Excerpts from a dataset:
=== Section Start ===
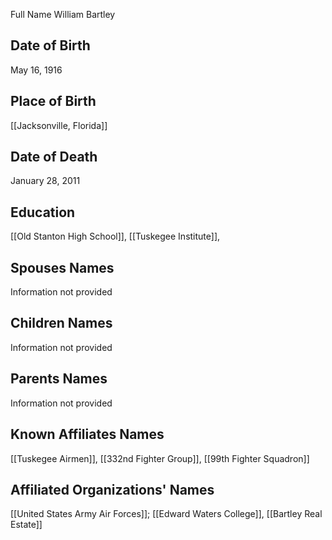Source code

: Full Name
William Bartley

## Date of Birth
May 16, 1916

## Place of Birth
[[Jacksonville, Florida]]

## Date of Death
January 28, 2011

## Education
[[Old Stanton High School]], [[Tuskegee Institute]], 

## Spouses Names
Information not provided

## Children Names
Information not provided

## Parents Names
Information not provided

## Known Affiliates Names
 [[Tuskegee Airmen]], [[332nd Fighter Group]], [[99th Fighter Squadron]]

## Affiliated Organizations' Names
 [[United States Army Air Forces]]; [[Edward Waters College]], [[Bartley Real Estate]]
=== Section End ===
#### What you have to do:
Apart from the pictures, every line of the data above should be given again exactly.

#### Response box:
Source code

: Full Name
William Bartley

## Date of Birth
May 16, 1916

## Place of Birth
[[Jacksonville, Florida]]

## Date of Death
January 28, 2011

## Education
[[Old Stanton High School]], [[Tuskegee Institute]], 

## Spouses Names
Information not provided

## Children Names
Information not provided

## Parents Names
Information not provided

## Known Affiliates Names
 [[Tuskegee Airmen]], [[332nd Fighter Group]], [[99th Fighter Squadron]]

## Affiliated Organizations' Names
 [[United States Army Air Forces]]; [[Edward Waters College]], [[Bartley Real Estate]]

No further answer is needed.